- [YOUR OBJECTIVE]
Reproduce, from the lines below, exactly the stretch that begins at the line containing "(If you’d like" and ends at the line containing "### 2. What", both included.

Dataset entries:
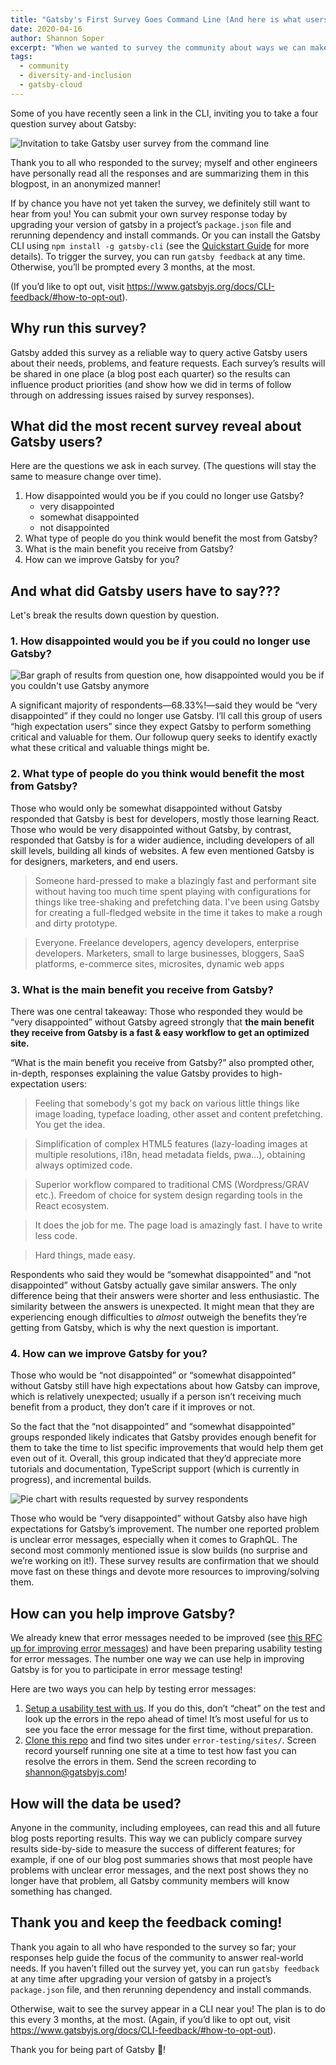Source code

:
 ```yaml
---
title: "Gatsby's First Survey Goes Command Line (And here is what users have to say so far)"
date: 2020-04-16
author: Shannon Soper
excerpt: "When we wanted to survey the community about ways we can make Gatsby better, the command line just felt like the right place to ask. Here's what you told us. (And if you didn't get a chance to respond, we'd still love to hear from you)."
tags:
  - community
  - diversity-and-inclusion
  - gatsby-cloud
---
```


Some of you have recently seen a link in the CLI, inviting you to take a four question survey about Gatsby:

![Invitation to take Gatsby user survey from the command line](./survey-screenshot.png)

Thank you to all who responded to the survey; myself and other engineers have personally read all the responses and are summarizing them in this blogpost, in an anonymized manner!

If by chance you have not yet taken the survey, we definitely still want to hear from you! You can submit your own survey response today by upgrading your version of gatsby in a project’s `package.json` file and rerunning dependency and install commands. Or you can install the Gatsby CLI using `npm install -g gatsby-cli` (see the [Quickstart Guide](https://www.gatsbyjs.org/docs/quick-start/) for more details). To trigger the survey, you can run `gatsby feedback` at any time. Otherwise, you’ll be prompted every 3 months, at the most.

(If you’d like to opt out, visit https://www.gatsbyjs.org/docs/CLI-feedback/#how-to-opt-out).

## Why run this survey?

Gatsby added this survey as a reliable way to query active Gatsby users about their needs, problems, and feature requests.  Each survey’s results will be shared in one place (a blog post each quarter) so the results can influence product priorities (and show how we did in terms of follow through on addressing issues raised by survey responses).

## What did the most recent survey reveal about Gatsby users?

Here are the questions we ask in each survey. (The questions will stay the same to measure change over time).

1.  How disappointed would you be if you could no longer use Gatsby?
    - very disappointed
    - somewhat disappointed
    - not disappointed
2.  What type of people do you think would benefit the most from Gatsby?
3.  What is the main benefit you receive from Gatsby?
4.  How can we improve Gatsby for you?

## And what did Gatsby users have to say???

Let's break the results down question by question.

### 1. How disappointed would you be if you could no longer use Gatsby?

![Bar graph of results from question one, how disappointed would you be if you couldn't use Gatsby anymore](./question_one.png "Bar graph question one results")

A significant majority of respondents—68.33%!—said they would be “very disappointed” if they could no longer use Gatsby. I’ll call this group of users “high expectation users” since they expect Gatsby to perform something critical and valuable for them. Our followup query seeks to identify exactly what these critical and valuable things might be.

### 2. What type of people do you think would benefit the most from Gatsby?

Those who would only be somewhat disappointed without Gatsby responded that Gatsby is best for developers, mostly those learning React. Those who would be very disappointed without Gatsby, by contrast, responded that Gatsby is for a wider audience, including developers of all skill levels, building all kinds of websites. A few even mentioned Gatsby is for designers, marketers, and end users.

> Someone hard-pressed to make a blazingly fast and performant site without having too much time spent playing with configurations for things like tree-shaking and prefetching data. I've been using Gatsby for creating a full-fledged website in the time it takes to make a rough and dirty prototype.

> Everyone. Freelance developers, agency developers, enterprise developers. Marketers, small to large businesses, bloggers, SaaS platforms, e-commerce sites, microsites, dynamic web apps

### 3. What is the main benefit you receive from Gatsby?

There was one central takeaway: Those who responded they would be “very disappointed” without Gatsby agreed strongly that **the main benefit they receive from Gatsby is a fast & easy workflow to get an optimized site.**

“What is the main benefit you receive from Gatsby?” also prompted other, in-depth, responses explaining the value Gatsby provides to high-expectation users:

> Feeling that somebody's got my back on various little things like image loading, typeface loading, other asset and content prefetching. You get the idea.

> Simplification of complex HTML5 features (lazy-loading images at multiple resolutions, i18n, head metadata fields, pwa...), obtaining always optimized code.

> Superior workflow compared to traditional CMS (Wordpress/GRAV etc.). Freedom of choice for system design regarding tools in the React ecosystem.

> It does the job for me. The page load is amazingly fast. I have to write less code.

> Hard things, made easy.

Respondents who said they would be “somewhat disappointed” and “not disappointed” without Gatsby actually gave similar answers. The only difference being that their answers were shorter and less enthusiastic. The similarity between the answers is unexpected. It might mean that they are experiencing enough difficulties to _almost_ outweigh the benefits they’re getting from Gatsby, which is why the next question is important.

### 4. How can we improve Gatsby for you?

Those who would be “not disappointed” or “somewhat disappointed” without Gatsby still have high expectations about how Gatsby can improve, which is relatively unexpected; usually if a person isn’t receiving much benefit from a product, they don’t care if it improves or not.

So the fact that the “not disappointed” and “somewhat disappointed” groups responded likely indicates that Gatsby provides enough benefit for them to take the time to list specific improvements that would help them get even out of it. Overall, this group indicated that they’d appreciate more tutorials and documentation, TypeScript support (which is currently in progress), and incremental builds.

![Pie chart with results requested by survey respondents](./improve_results.png "Chart showing responses to how Gatsby can improve survey question")

Those who would be “very disappointed” without Gatsby also have high expectations for Gatsby’s improvement. The number one reported problem is unclear error messages, especially when it comes to GraphQL. The second most commonly mentioned issue is slow builds (no surprise and we’re working on it!). These survey results are confirmation that we should move fast on these things and devote more resources to improving/solving them.

## How can you help improve Gatsby?

We already knew that error messages needed to be improved (see [this RFC up for improving error messages](https://github.com/gatsbyjs/rfcs/pull/37)) and have been preparing usability testing for error messages. The number one way we can use help in improving Gatsby is for you to participate in error message testing!

Here are two ways you can help by testing error messages:

1. [Setup a usability test with us](https://calendly.com/shannon-soper/gatsby-usability). If you do this, don’t “cheat” on the test and look up the errors in the repo ahead of time! It’s most useful for us to see you face the error message for the first time, without preparation.
2. [Clone this repo](https://github.com/gatsbyjs/error-testing) and find two sites under `error-testing/sites/`. Screen record yourself running one site at a time to test how fast you can resolve the errors in them. Send the screen recording to shannon@gatsbyjs.com!

## How will the data be used?

Anyone in the community, including employees, can read this and all future blog posts reporting results. This way we can publicly compare survey results side-by-side to measure the success of different features; for example, if one of our blog post summaries shows that most people have problems with unclear error messages, and the next post shows they no longer have that problem, all Gatsby community members will know something has changed.

## Thank you and keep the feedback coming!

Thank you again to all who have responded to the survey so far; your responses help guide the focus of the community to answer real-world needs. If you haven’t filled out the survey yet, you can run `gatsby feedback` at any time after upgrading your version of gatsby in a project’s `package.json` file, and then rerunning dependency and install commands.

Otherwise, wait to see the survey appear in a CLI near you! The plan is to do this every 3 months, at the most. (Again, if you’d like to opt out, visit https://www.gatsbyjs.org/docs/CLI-feedback/#how-to-opt-out).

Thank you for being part of Gatsby 💜!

- [RESPONSE TO THIS EXERCISE]
(If you’d like to opt out, visit https://www.gatsbyjs.org/docs/CLI-feedback/#how-to-opt-out).

## Why run this survey?

Gatsby added this survey as a reliable way to query active Gatsby users about their needs, problems, and feature requests.  Each survey’s results will be shared in one place (a blog post each quarter) so the results can influence product priorities (and show how we did in terms of follow through on addressing issues raised by survey responses).

## What did the most recent survey reveal about Gatsby users?

Here are the questions we ask in each survey. (The questions will stay the same to measure change over time).

1.  How disappointed would you be if you could no longer use Gatsby?
    - very disappointed
    - somewhat disappointed
    - not disappointed
2.  What type of people do you think would benefit the most from Gatsby?
3.  What is the main benefit you receive from Gatsby?
4.  How can we improve Gatsby for you?

## And what did Gatsby users have to say???

Let's break the results down question by question.

### 1. How disappointed would you be if you could no longer use Gatsby?

![Bar graph of results from question one, how disappointed would you be if you couldn't use Gatsby anymore](./question_one.png "Bar graph question one results")

A significant majority of respondents—68.33%!—said they would be “very disappointed” if they could no longer use Gatsby. I’ll call this group of users “high expectation users” since they expect Gatsby to perform something critical and valuable for them. Our followup query seeks to identify exactly what these critical and valuable things might be.

### 2. What type of people do you think would benefit the most from Gatsby?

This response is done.